Data extracted from a collection:
== Segment start ==

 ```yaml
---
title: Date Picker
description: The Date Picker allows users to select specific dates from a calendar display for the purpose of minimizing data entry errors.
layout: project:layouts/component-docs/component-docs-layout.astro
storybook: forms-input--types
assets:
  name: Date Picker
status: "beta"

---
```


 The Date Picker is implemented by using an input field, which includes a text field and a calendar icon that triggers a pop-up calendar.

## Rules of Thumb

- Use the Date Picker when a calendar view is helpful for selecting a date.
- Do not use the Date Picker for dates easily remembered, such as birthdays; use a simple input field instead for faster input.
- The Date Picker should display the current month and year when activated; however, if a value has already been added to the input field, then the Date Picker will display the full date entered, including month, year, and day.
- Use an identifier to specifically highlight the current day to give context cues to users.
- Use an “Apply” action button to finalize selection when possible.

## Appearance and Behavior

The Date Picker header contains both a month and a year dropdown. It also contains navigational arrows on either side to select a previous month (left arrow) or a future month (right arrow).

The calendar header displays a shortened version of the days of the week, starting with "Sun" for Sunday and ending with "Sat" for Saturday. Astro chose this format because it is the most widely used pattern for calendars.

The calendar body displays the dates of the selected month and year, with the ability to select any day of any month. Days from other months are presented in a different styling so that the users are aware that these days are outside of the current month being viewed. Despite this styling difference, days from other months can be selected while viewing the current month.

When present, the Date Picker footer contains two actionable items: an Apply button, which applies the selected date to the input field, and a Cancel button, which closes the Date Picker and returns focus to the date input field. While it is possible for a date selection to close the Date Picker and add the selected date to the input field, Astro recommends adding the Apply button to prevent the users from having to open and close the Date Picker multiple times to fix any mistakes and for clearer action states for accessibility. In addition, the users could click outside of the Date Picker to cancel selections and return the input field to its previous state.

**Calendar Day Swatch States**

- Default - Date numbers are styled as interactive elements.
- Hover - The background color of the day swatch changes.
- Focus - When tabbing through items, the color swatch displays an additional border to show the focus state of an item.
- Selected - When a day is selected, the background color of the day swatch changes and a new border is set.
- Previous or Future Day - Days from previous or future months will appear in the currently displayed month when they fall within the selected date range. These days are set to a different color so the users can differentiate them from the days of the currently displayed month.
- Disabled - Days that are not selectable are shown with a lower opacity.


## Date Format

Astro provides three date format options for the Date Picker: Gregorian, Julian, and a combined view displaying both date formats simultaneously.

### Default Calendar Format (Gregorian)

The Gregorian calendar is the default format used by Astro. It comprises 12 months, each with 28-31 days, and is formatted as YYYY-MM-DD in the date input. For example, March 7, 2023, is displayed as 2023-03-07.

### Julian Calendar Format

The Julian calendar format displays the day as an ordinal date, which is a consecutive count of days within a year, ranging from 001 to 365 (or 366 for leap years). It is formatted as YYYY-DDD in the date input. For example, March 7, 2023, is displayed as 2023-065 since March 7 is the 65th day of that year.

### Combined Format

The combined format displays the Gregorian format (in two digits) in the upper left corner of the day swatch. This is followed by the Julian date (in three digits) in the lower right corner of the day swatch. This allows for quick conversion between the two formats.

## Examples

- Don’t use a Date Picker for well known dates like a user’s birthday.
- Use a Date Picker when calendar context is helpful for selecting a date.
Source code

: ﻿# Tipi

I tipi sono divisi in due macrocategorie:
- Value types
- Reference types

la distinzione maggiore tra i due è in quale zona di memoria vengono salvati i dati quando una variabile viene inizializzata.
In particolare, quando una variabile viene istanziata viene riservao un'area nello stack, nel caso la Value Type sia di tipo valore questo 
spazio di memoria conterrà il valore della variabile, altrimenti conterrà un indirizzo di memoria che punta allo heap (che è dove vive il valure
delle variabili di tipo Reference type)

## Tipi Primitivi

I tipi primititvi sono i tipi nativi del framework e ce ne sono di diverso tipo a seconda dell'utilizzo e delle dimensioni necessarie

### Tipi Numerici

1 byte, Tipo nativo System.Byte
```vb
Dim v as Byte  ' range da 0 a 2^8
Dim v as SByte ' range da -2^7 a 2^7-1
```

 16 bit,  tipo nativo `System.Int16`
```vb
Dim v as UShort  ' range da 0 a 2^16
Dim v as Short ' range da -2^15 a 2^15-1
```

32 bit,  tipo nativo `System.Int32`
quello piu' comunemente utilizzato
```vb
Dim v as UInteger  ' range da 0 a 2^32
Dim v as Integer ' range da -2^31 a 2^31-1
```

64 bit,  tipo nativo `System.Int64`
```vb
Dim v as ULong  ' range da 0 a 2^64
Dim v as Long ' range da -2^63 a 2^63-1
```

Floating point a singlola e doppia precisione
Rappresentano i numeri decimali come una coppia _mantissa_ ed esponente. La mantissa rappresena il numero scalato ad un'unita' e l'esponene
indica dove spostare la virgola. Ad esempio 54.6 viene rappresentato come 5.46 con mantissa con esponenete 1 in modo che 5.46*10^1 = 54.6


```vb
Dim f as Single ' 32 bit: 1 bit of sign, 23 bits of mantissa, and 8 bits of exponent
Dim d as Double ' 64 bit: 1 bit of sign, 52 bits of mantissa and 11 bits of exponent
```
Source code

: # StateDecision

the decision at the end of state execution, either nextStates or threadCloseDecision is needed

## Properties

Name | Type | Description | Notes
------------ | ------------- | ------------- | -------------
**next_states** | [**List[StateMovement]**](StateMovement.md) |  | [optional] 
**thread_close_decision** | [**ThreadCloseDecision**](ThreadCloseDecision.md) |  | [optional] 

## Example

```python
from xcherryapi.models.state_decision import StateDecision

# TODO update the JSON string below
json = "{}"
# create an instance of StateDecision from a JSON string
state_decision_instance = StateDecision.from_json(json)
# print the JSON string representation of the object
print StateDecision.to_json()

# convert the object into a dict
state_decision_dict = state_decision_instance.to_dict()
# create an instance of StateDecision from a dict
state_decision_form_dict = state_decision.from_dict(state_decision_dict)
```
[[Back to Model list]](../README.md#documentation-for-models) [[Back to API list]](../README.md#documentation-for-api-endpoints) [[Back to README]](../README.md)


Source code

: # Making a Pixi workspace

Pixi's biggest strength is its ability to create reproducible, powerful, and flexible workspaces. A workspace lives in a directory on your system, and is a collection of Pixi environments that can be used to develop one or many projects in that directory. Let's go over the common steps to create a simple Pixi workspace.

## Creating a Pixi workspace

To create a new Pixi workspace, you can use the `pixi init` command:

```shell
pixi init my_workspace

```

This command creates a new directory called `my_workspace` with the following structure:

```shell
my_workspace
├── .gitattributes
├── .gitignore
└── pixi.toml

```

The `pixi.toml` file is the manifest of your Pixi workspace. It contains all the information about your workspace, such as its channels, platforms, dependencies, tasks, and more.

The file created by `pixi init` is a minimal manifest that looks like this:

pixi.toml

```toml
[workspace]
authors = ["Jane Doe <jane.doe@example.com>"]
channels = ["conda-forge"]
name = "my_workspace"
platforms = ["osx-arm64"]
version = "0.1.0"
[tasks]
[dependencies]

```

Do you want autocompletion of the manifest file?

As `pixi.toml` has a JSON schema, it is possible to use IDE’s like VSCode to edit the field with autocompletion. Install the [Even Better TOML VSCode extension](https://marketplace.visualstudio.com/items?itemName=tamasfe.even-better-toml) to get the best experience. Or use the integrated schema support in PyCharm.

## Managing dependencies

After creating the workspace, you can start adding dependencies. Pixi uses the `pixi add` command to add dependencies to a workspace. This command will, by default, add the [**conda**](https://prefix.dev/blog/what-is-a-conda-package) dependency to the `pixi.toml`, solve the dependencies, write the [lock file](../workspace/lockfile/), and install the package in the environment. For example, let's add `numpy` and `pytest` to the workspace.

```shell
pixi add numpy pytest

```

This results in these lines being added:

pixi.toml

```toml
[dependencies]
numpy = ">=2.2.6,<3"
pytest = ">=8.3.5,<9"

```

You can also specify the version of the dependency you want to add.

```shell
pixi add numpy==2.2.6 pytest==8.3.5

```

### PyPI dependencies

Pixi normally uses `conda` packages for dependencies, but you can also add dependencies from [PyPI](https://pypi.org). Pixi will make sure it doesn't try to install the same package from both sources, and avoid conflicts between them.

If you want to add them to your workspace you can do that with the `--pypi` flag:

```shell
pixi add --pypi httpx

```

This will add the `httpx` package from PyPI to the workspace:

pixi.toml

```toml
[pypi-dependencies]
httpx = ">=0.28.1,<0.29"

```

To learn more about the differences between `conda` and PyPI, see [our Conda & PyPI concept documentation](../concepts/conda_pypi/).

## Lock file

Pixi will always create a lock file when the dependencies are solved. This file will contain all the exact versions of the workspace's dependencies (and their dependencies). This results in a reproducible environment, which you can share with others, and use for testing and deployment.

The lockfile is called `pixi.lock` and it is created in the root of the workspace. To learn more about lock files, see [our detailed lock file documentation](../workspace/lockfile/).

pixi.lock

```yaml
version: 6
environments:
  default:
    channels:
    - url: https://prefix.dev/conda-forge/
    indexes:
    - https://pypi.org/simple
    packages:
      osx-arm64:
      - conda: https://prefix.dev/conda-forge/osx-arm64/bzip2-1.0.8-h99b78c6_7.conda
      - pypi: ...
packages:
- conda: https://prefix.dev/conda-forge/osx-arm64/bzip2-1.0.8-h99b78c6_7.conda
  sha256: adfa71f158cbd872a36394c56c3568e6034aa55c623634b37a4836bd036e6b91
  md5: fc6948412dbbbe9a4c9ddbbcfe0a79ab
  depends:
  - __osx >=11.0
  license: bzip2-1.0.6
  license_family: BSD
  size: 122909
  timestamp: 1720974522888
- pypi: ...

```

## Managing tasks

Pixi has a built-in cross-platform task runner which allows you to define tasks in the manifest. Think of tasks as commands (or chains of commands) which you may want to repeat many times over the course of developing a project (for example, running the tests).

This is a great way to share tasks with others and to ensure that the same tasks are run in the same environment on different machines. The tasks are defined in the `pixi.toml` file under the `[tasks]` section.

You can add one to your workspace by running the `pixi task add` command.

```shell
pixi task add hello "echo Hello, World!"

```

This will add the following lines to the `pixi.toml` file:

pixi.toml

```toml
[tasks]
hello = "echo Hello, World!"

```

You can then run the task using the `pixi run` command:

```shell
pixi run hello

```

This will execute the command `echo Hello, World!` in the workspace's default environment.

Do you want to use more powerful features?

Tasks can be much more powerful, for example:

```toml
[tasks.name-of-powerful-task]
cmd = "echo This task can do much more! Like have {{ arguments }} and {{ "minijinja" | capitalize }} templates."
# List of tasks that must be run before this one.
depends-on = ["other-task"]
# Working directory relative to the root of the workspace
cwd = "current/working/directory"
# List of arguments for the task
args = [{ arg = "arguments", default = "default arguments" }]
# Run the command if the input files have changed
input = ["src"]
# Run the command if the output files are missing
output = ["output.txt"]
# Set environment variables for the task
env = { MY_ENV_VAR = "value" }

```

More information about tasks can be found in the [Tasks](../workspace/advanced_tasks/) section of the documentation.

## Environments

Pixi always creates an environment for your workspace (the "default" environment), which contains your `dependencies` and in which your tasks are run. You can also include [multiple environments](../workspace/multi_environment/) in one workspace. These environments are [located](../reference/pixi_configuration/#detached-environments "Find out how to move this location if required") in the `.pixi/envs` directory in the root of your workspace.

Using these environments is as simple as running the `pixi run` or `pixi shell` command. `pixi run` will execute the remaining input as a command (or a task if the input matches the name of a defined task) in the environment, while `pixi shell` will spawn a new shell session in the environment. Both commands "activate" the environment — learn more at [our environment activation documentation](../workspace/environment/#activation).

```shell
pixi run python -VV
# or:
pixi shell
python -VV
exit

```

== Segment end ==

Return every line above that contains the word "Gregorian".

Astro provides three date format options for the Date Picker: Gregorian, Julian, and a combined view displaying both date formats simultaneously.
### Default Calendar Format (Gregorian)
The Gregorian calendar is the default format used by Astro. It comprises 12 months, each with 28-31 days, and is formatted as YYYY-MM-DD in the date input. For example, March 7, 2023, is displayed as 2023-03-07.
The combined format displays the Gregorian format (in two digits) in the upper left corner of the day swatch. This is followed by the Julian date (in three digits) in the lower right corner of the day swatch. This allows for quick conversion between the two formats.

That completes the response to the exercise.